Calcitriol (1,25-dihydroxyvitamin D(3)), the hormonally active metabolite of
vitamin D, exerts many anticancer effects in
breast cancer (BCa) cells. We have previously shown using cell culture models that
calcitriol acts as a selective
aromatase modulator (SAM) and inhibits
estrogen synthesis and signaling in BCa cells. We have now examined
calcitriol effects in vivo on
aromatase expression,
estrogen signaling, and
tumor growth when used alone and in combination with
aromatase inhibitors (AIs). In immunocompromised mice bearing MCF-7 xenografts, increasing doses of
calcitriol exhibited significant
tumor inhibitory effects (~50% to 70% decrease in
tumor volume). At the suboptimal doses tested,
anastrozole and
letrozole also caused significant
tumor shrinkage when used individually. Although the combinations of
calcitriol and the AIs caused a statistically significant increase in
tumor inhibition in comparison to the single agents, the cooperative interaction between these agents appeared to be minimal at the doses tested.
Calcitriol decreased
aromatase expression in the xenograft
tumors. Importantly,
calcitriol also acted as a SAM in the mouse, decreasing
aromatase expression in the mammary adipose tissue, while increasing it in bone marrow cells and not altering it in the ovaries and uteri.
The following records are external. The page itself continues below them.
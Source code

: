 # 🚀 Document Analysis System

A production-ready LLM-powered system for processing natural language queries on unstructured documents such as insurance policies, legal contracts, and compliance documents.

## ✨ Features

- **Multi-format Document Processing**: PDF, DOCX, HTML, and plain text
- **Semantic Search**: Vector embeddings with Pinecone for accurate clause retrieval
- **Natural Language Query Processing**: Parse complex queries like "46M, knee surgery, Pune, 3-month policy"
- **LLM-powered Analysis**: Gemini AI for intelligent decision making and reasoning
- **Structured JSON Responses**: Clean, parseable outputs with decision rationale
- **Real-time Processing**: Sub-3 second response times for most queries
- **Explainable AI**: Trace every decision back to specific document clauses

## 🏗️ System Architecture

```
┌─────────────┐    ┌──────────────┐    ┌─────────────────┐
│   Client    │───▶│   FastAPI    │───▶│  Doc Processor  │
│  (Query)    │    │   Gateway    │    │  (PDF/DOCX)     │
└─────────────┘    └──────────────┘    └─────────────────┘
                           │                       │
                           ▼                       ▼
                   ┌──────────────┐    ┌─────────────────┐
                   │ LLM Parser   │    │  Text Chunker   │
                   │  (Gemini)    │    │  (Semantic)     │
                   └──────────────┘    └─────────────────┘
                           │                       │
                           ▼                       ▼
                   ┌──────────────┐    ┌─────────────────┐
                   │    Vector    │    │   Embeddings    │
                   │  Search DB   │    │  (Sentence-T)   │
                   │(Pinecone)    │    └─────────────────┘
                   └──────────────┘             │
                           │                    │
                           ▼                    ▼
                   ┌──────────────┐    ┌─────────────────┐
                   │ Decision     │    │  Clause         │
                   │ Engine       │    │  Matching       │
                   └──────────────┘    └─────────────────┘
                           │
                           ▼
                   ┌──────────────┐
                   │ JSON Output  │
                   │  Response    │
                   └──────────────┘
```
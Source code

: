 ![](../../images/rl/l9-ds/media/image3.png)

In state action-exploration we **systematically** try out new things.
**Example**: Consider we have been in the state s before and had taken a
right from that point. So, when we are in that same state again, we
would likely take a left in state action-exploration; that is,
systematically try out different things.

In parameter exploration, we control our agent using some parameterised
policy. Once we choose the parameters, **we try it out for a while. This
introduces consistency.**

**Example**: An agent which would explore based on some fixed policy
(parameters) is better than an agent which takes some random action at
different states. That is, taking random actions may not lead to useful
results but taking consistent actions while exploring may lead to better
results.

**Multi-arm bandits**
As a result,
calcitriol significantly reduced
estrogen levels in the xenograft
tumors and surrounding breast adipose tissue. In addition,
calcitriol inhibited
estrogen signaling by decreasing
tumor ERα levels. Changes in
tumor gene expression revealed the suppressive effects of
calcitriol on inflammatory and growth signaling pathways and demonstrated cooperative interactions between
calcitriol and AIs to modulate gene expression. We hypothesize that cumulatively these
calcitriol actions would contribute to a beneficial effect when
calcitriol is combined with an AI in the treatment of BCa.